Data to examine
+---+

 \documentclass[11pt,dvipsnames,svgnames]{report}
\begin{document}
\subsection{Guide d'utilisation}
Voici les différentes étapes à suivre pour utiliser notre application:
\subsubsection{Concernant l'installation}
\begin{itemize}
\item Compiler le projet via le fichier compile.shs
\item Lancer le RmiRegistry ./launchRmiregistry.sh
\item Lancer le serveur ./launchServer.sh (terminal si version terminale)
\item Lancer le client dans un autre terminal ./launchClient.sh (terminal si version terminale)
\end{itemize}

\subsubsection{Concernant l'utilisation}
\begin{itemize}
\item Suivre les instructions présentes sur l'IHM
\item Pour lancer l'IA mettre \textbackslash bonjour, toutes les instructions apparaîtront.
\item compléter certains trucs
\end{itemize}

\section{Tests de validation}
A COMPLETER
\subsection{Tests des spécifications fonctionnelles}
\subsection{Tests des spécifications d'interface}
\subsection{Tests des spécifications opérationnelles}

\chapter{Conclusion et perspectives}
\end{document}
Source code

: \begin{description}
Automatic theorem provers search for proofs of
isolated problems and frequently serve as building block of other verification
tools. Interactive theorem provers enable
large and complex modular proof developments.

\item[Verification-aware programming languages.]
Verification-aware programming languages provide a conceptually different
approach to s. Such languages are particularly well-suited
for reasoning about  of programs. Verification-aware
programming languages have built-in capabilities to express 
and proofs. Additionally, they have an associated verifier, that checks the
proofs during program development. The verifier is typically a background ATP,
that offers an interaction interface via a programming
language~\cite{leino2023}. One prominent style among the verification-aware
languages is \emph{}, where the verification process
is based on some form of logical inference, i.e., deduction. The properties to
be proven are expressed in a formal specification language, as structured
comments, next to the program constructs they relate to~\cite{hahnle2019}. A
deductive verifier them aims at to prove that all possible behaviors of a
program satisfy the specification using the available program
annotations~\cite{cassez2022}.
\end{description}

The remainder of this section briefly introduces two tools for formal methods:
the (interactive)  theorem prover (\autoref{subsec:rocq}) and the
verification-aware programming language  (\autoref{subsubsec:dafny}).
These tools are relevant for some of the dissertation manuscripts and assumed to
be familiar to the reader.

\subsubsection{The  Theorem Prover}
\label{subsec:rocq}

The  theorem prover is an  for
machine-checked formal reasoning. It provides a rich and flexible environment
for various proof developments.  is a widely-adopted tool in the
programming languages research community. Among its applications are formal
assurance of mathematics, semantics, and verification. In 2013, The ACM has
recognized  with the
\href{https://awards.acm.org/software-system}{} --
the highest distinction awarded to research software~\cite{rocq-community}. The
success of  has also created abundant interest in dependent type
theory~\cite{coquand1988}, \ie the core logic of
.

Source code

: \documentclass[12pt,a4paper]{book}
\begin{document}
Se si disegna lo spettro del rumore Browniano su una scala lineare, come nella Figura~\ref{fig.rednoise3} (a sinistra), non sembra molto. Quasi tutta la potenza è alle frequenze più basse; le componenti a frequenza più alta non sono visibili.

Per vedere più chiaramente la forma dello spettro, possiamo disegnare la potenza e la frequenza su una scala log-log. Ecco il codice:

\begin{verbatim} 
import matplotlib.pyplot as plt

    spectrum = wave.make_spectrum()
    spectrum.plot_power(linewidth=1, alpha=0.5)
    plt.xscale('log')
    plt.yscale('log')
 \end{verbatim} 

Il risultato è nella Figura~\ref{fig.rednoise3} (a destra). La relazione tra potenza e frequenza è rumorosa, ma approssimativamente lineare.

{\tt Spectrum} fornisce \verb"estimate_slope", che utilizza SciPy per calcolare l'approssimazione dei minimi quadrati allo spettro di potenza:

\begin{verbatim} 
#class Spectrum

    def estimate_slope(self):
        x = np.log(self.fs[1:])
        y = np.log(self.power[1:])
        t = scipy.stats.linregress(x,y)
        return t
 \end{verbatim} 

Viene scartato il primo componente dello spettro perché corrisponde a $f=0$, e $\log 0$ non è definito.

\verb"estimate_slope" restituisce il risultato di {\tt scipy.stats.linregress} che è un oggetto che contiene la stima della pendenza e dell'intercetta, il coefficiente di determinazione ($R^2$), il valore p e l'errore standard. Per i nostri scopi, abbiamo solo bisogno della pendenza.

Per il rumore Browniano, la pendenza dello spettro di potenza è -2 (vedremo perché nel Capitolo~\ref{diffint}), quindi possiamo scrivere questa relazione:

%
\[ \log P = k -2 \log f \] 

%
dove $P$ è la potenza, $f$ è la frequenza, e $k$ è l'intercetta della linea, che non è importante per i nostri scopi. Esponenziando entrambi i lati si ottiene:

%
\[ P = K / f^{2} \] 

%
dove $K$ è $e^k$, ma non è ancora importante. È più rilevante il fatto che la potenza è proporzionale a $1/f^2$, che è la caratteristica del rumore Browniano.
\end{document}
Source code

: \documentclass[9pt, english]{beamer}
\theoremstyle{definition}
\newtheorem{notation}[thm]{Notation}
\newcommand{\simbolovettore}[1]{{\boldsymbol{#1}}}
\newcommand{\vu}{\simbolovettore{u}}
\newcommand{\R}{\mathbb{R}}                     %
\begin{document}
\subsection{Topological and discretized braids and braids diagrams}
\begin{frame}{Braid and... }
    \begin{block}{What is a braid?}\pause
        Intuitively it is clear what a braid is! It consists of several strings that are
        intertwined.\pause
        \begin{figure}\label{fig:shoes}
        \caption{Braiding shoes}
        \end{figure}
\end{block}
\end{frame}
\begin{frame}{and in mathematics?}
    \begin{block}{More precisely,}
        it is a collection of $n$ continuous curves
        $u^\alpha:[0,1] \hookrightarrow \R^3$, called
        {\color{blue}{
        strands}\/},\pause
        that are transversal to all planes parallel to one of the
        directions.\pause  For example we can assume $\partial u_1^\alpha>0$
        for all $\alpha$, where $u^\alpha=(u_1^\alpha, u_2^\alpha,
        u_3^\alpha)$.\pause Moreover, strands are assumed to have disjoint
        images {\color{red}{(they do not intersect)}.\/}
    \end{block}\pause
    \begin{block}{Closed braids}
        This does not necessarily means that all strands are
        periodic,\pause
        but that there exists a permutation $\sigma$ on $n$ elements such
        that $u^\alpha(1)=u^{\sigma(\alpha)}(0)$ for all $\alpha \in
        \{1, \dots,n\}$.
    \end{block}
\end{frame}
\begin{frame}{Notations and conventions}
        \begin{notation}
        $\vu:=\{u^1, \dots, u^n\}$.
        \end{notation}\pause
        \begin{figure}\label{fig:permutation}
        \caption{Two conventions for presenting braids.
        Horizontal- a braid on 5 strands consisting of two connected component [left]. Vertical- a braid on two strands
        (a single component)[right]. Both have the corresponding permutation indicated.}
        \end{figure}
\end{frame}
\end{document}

+---+

Task brief
A word-for-word copy of the data is what should be returned.

Written solution
 \documentclass[11pt,dvipsnames,svgnames]{report}
\begin{document}
\subsection{Guide d'utilisation}
Voici les différentes étapes à suivre pour utiliser notre application:
\subsubsection{Concernant l'installation}
\begin{itemize}
\item Compiler le projet via le fichier compile.shs
\item Lancer le RmiRegistry ./launchRmiregistry.sh
\item Lancer le serveur ./launchServer.sh (terminal si version terminale)
\item Lancer le client dans un autre terminal ./launchClient.sh (terminal si version terminale)
\end{itemize}

\subsubsection{Concernant l'utilisation}
\begin{itemize}
\item Suivre les instructions présentes sur l'IHM
\item Pour lancer l'IA mettre \textbackslash bonjour, toutes les instructions apparaîtront.
\item compléter certains trucs
\end{itemize}

\section{Tests de validation}
A COMPLETER
\subsection{Tests des spécifications fonctionnelles}
\subsection{Tests des spécifications d'interface}
\subsection{Tests des spécifications opérationnelles}

\chapter{Conclusion et perspectives}
\end{document}
Source code

: \begin{description}
Automatic theorem provers search for proofs of
isolated problems and frequently serve as building block of other verification
tools. Interactive theorem provers enable
large and complex modular proof developments.

\item[Verification-aware programming languages.]
Verification-aware programming languages provide a conceptually different
approach to s. Such languages are particularly well-suited
for reasoning about  of programs. Verification-aware
programming languages have built-in capabilities to express 
and proofs. Additionally, they have an associated verifier, that checks the
proofs during program development. The verifier is typically a background ATP,
that offers an interaction interface via a programming
language~\cite{leino2023}. One prominent style among the verification-aware
languages is \emph{}, where the verification process
is based on some form of logical inference, i.e., deduction. The properties to
be proven are expressed in a formal specification language, as structured
comments, next to the program constructs they relate to~\cite{hahnle2019}. A
deductive verifier them aims at to prove that all possible behaviors of a
program satisfy the specification using the available program
annotations~\cite{cassez2022}.
\end{description}

The remainder of this section briefly introduces two tools for formal methods:
the (interactive)  theorem prover (\autoref{subsec:rocq}) and the
verification-aware programming language  (\autoref{subsubsec:dafny}).
These tools are relevant for some of the dissertation manuscripts and assumed to
be familiar to the reader.

\subsubsection{The  Theorem Prover}
\label{subsec:rocq}

The  theorem prover is an  for
machine-checked formal reasoning. It provides a rich and flexible environment
for various proof developments.  is a widely-adopted tool in the
programming languages research community. Among its applications are formal
assurance of mathematics, semantics, and verification. In 2013, The ACM has
recognized  with the
\href{https://awards.acm.org/software-system}{} --
the highest distinction awarded to research software~\cite{rocq-community}. The
success of  has also created abundant interest in dependent type
theory~\cite{coquand1988}, \ie the core logic of
.

Source code

: \documentclass[12pt,a4paper]{book}
\begin{document}
Se si disegna lo spettro del rumore Browniano su una scala lineare, come nella Figura~\ref{fig.rednoise3} (a sinistra), non sembra molto. Quasi tutta la potenza è alle frequenze più basse; le componenti a frequenza più alta non sono visibili.

Per vedere più chiaramente la forma dello spettro, possiamo disegnare la potenza e la frequenza su una scala log-log. Ecco il codice:

\begin{verbatim} 
import matplotlib.pyplot as plt

    spectrum = wave.make_spectrum()
    spectrum.plot_power(linewidth=1, alpha=0.5)
    plt.xscale('log')
    plt.yscale('log')
 \end{verbatim} 

Il risultato è nella Figura~\ref{fig.rednoise3} (a destra). La relazione tra potenza e frequenza è rumorosa, ma approssimativamente lineare.

{\tt Spectrum} fornisce \verb"estimate_slope", che utilizza SciPy per calcolare l'approssimazione dei minimi quadrati allo spettro di potenza:

\begin{verbatim} 
#class Spectrum

    def estimate_slope(self):
        x = np.log(self.fs[1:])
        y = np.log(self.power[1:])
        t = scipy.stats.linregress(x,y)
        return t
 \end{verbatim} 

Viene scartato il primo componente dello spettro perché corrisponde a $f=0$, e $\log 0$ non è definito.

\verb"estimate_slope" restituisce il risultato di {\tt scipy.stats.linregress} che è un oggetto che contiene la stima della pendenza e dell'intercetta, il coefficiente di determinazione ($R^2$), il valore p e l'errore standard. Per i nostri scopi, abbiamo solo bisogno della pendenza.

Per il rumore Browniano, la pendenza dello spettro di potenza è -2 (vedremo perché nel Capitolo~\ref{diffint}), quindi possiamo scrivere questa relazione:

%
\[ \log P = k -2 \log f \] 

%
dove $P$ è la potenza, $f$ è la frequenza, e $k$ è l'intercetta della linea, che non è importante per i nostri scopi. Esponenziando entrambi i lati si ottiene:

%
\[ P = K / f^{2} \] 

%
dove $K$ è $e^k$, ma non è ancora importante. È più rilevante il fatto che la potenza è proporzionale a $1/f^2$, che è la caratteristica del rumore Browniano.
\end{document}
Source code

: \documentclass[9pt, english]{beamer}
\theoremstyle{definition}
\newtheorem{notation}[thm]{Notation}
\newcommand{\simbolovettore}[1]{{\boldsymbol{#1}}}
\newcommand{\vu}{\simbolovettore{u}}
\newcommand{\R}{\mathbb{R}}                     %
\begin{document}
\subsection{Topological and discretized braids and braids diagrams}
\begin{frame}{Braid and... }
    \begin{block}{What is a braid?}\pause
        Intuitively it is clear what a braid is! It consists of several strings that are
        intertwined.\pause
        \begin{figure}\label{fig:shoes}
        \caption{Braiding shoes}
        \end{figure}
\end{block}
\end{frame}
\begin{frame}{and in mathematics?}
    \begin{block}{More precisely,}
        it is a collection of $n$ continuous curves
        $u^\alpha:[0,1] \hookrightarrow \R^3$, called
        {\color{blue}{
        strands}\/},\pause
        that are transversal to all planes parallel to one of the
        directions.\pause  For example we can assume $\partial u_1^\alpha>0$
        for all $\alpha$, where $u^\alpha=(u_1^\alpha, u_2^\alpha,
        u_3^\alpha)$.\pause Moreover, strands are assumed to have disjoint
        images {\color{red}{(they do not intersect)}.\/}
    \end{block}\pause
    \begin{block}{Closed braids}
        This does not necessarily means that all strands are
        periodic,\pause
        but that there exists a permutation $\sigma$ on $n$ elements such
        that $u^\alpha(1)=u^{\sigma(\alpha)}(0)$ for all $\alpha \in
        \{1, \dots,n\}$.
    \end{block}
\end{frame}
\begin{frame}{Notations and conventions}
        \begin{notation}
        $\vu:=\{u^1, \dots, u^n\}$.
        \end{notation}\pause
        \begin{figure}\label{fig:permutation}
        \caption{Two conventions for presenting braids.
        Horizontal- a braid on 5 strands consisting of two connected component [left]. Vertical- a braid on two strands
        (a single component)[right]. Both have the corresponding permutation indicated.}
        \end{figure}
\end{frame}
\end{document}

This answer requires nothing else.